Brianna Westbrook gets that.
Westbrook was a Democratic candidate in the February special primary election for Arizona’s 8th Congressional District. She ultimately lost to Hiral Tipirneni, but not before claiming 40 percent of the vote despite being heavily outspent. She also ran in the August primary for the Legislative District 22 state Senate seat, but fell to Wendy Garcia.
She said she never made her identity as a transgender woman a focal point of her campaigns. Like Nadzieja, she wanted to win because of her qualifications, not her identity.
But unlike Nadzieja, Westbrook is not afraid to get political.
She said the timing of Nadzieja’s appointment was perfect. Transgender rights are being ripped away, she said, and accomplishments like hers are making the community more visible.
“It’s important for us to have representation in every aspect of our lives whether it’s in office, whether it’s as a police officer, whether it’s as a judge,” Westbrook said. “This is a long-term battle, and we can’t change it if we don’t have a place at the table.”
She said the current state of politics is making that more difficult.
For example, she said the Trump administration rescinded rights for transgender children in public schools.
The U.S. Department of Education in February confirmed it would no longer investigate civil rights complaints from transgender students who couldn’t use school bathrooms that matched their gender identity. Education Secretary Betsy DeVos and Attorney General Jeff Sessions argued Title IX, which provides protections against gender discrimination, did not require schools to allow transgender students to use the bathrooms of their choice even though students had argued doing so was key to their safety.
And on October 24, Bloomberg Law reported that the Justice Department filed a brief with the U.S. Supreme Court arguing businesses can discriminate against workers based on their gender identity. According to Solicitor General Noel Francisco, Title VII barring workplace discrimination does not cover transgender bias.
Westbrook said Arizona hasn’t been much better. The state has made some progress, but she said it’s not enough.

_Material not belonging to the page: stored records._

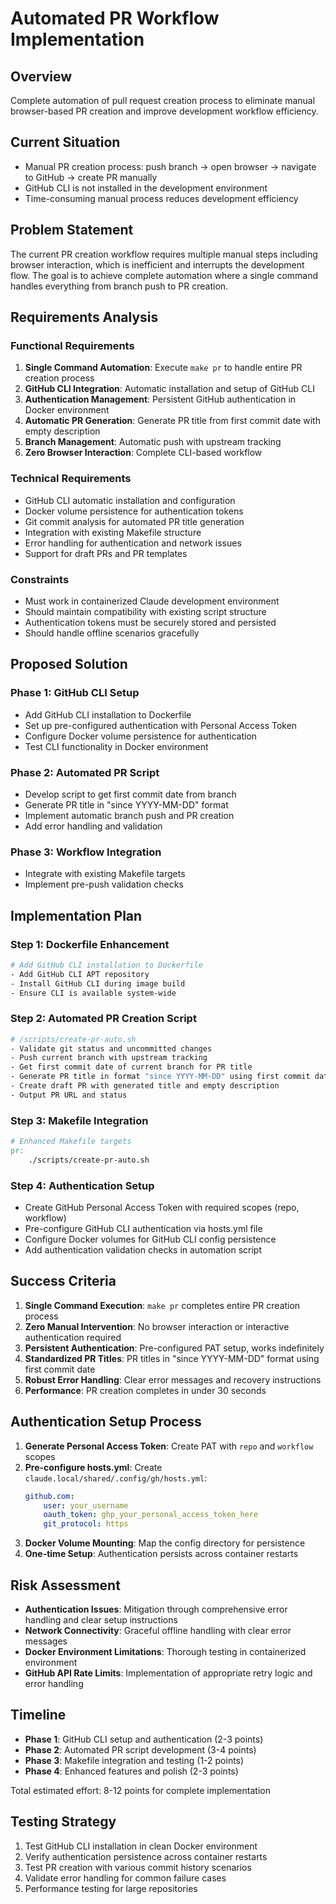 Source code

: # Automated PR Workflow Implementation

## Overview
Complete automation of pull request creation process to eliminate manual browser-based PR creation and improve development workflow efficiency.

## Current Situation
- Manual PR creation process: push branch → open browser → navigate to GitHub → create PR manually
- GitHub CLI is not installed in the development environment
- Time-consuming manual process reduces development efficiency

## Problem Statement
The current PR creation workflow requires multiple manual steps including browser interaction, which is inefficient and interrupts the development flow. The goal is to achieve complete automation where a single command handles everything from branch push to PR creation.

## Requirements Analysis

### Functional Requirements
1. **Single Command Automation**: Execute `make pr` to handle entire PR creation process
2. **GitHub CLI Integration**: Automatic installation and setup of GitHub CLI
3. **Authentication Management**: Persistent GitHub authentication in Docker environment
4. **Automatic PR Generation**: Generate PR title from first commit date with empty description
5. **Branch Management**: Automatic push with upstream tracking
6. **Zero Browser Interaction**: Complete CLI-based workflow

### Technical Requirements
- GitHub CLI automatic installation and configuration
- Docker volume persistence for authentication tokens
- Git commit analysis for automated PR title generation
- Integration with existing Makefile structure
- Error handling for authentication and network issues
- Support for draft PRs and PR templates

### Constraints
- Must work in containerized Claude development environment
- Should maintain compatibility with existing script structure
- Authentication tokens must be securely stored and persisted
- Should handle offline scenarios gracefully

## Proposed Solution

### Phase 1: GitHub CLI Setup
- Add GitHub CLI installation to Dockerfile
- Set up pre-configured authentication with Personal Access Token
- Configure Docker volume persistence for authentication
- Test CLI functionality in Docker environment

### Phase 2: Automated PR Script
- Develop script to get first commit date from branch
- Generate PR title in "since YYYY-MM-DD" format
- Implement automatic branch push and PR creation
- Add error handling and validation

### Phase 3: Workflow Integration
- Integrate with existing Makefile targets
- Implement pre-push validation checks


## Implementation Plan

### Step 1: Dockerfile Enhancement
```dockerfile
# Add GitHub CLI installation to Dockerfile
- Add GitHub CLI APT repository
- Install GitHub CLI during image build
- Ensure CLI is available system-wide
```

### Step 2: Automated PR Creation Script
```bash
# /scripts/create-pr-auto.sh
- Validate git status and uncommitted changes
- Push current branch with upstream tracking
- Get first commit date of current branch for PR title
- Generate PR title in format "since YYYY-MM-DD" using first commit date
- Create draft PR with generated title and empty description
- Output PR URL and status
```

### Step 3: Makefile Integration
```makefile
# Enhanced Makefile targets
pr:
	./scripts/create-pr-auto.sh
```

### Step 4: Authentication Setup
- Create GitHub Personal Access Token with required scopes (repo, workflow)
- Pre-configure GitHub CLI authentication via hosts.yml file
- Configure Docker volumes for GitHub CLI config persistence
- Add authentication validation checks in automation script

## Success Criteria
1. **Single Command Execution**: `make pr` completes entire PR creation process
2. **Zero Manual Intervention**: No browser interaction or interactive authentication required
3. **Persistent Authentication**: Pre-configured PAT setup, works indefinitely
4. **Standardized PR Titles**: PR titles in "since YYYY-MM-DD" format using first commit date
5. **Robust Error Handling**: Clear error messages and recovery instructions
6. **Performance**: PR creation completes in under 30 seconds

## Authentication Setup Process
1. **Generate Personal Access Token**: Create PAT with `repo` and `workflow` scopes
2. **Pre-configure hosts.yml**: Create `claude.local/shared/.config/gh/hosts.yml`:
   ```yaml
   github.com:
       user: your_username
       oauth_token: ghp_your_personal_access_token_here
       git_protocol: https
   ```
3. **Docker Volume Mounting**: Map the config directory for persistence
4. **One-time Setup**: Authentication persists across container restarts

## Risk Assessment
- **Authentication Issues**: Mitigation through comprehensive error handling and clear setup instructions
- **Network Connectivity**: Graceful offline handling with clear error messages
- **Docker Environment Limitations**: Thorough testing in containerized environment
- **GitHub API Rate Limits**: Implementation of appropriate retry logic and error handling

## Timeline
- **Phase 1**: GitHub CLI setup and authentication (2-3 points)
- **Phase 2**: Automated PR script development (3-4 points)
- **Phase 3**: Makefile integration and testing (1-2 points)
- **Phase 4**: Enhanced features and polish (2-3 points)

Total estimated effort: 8-12 points for complete implementation

## Testing Strategy
1. Test GitHub CLI installation in clean Docker environment
2. Verify authentication persistence across container restarts
3. Test PR creation with various commit history scenarios
4. Validate error handling for common failure cases
5. Performance testing for large repositories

She referred back to ongoing challenges for younger members of the transgender community in public schools. She said there are only “muffled” conversations in sex education, for instance, preventing kids from learning safe sex practices or from better understanding themselves alongside their teachers and peers.
She said that can change as more transgender people step into the public eye. Their trans-ness doesn’t have to be a talking point, she said. Simply being present in the conversation is enough to remind others that they are there.
Nadzieja may not have explicitly sought out her place in that conversation, but she’s not turning back now.
She said fear is an incredibly powerful emotion – fear of rejection, of not being lovable, of not being accepted. She said fear drove the first 40-plus years of her life. She’s now 51.
Nadzieja first came out to her wife after 15 years of marriage. It was the first time she ever really faced that fear head on. Would she be kicked out of her house? Would she be kept away from her children? Would she lose it all?
Her life did not fall apart. She flourished and moved on to share that part of her life with her law practice, her friends at her 30th high school reunion and now the state.
“People take for granted when they wake up in the morning and they look in the mirror… and the person staring back at them, that is the person they are. I never had that in my whole life,” Nadzieja said. “I have now had a taste of life, of what life was meant to be, I now know what that feels like, and I can’t go back.”
The Associated Press contributed to this report.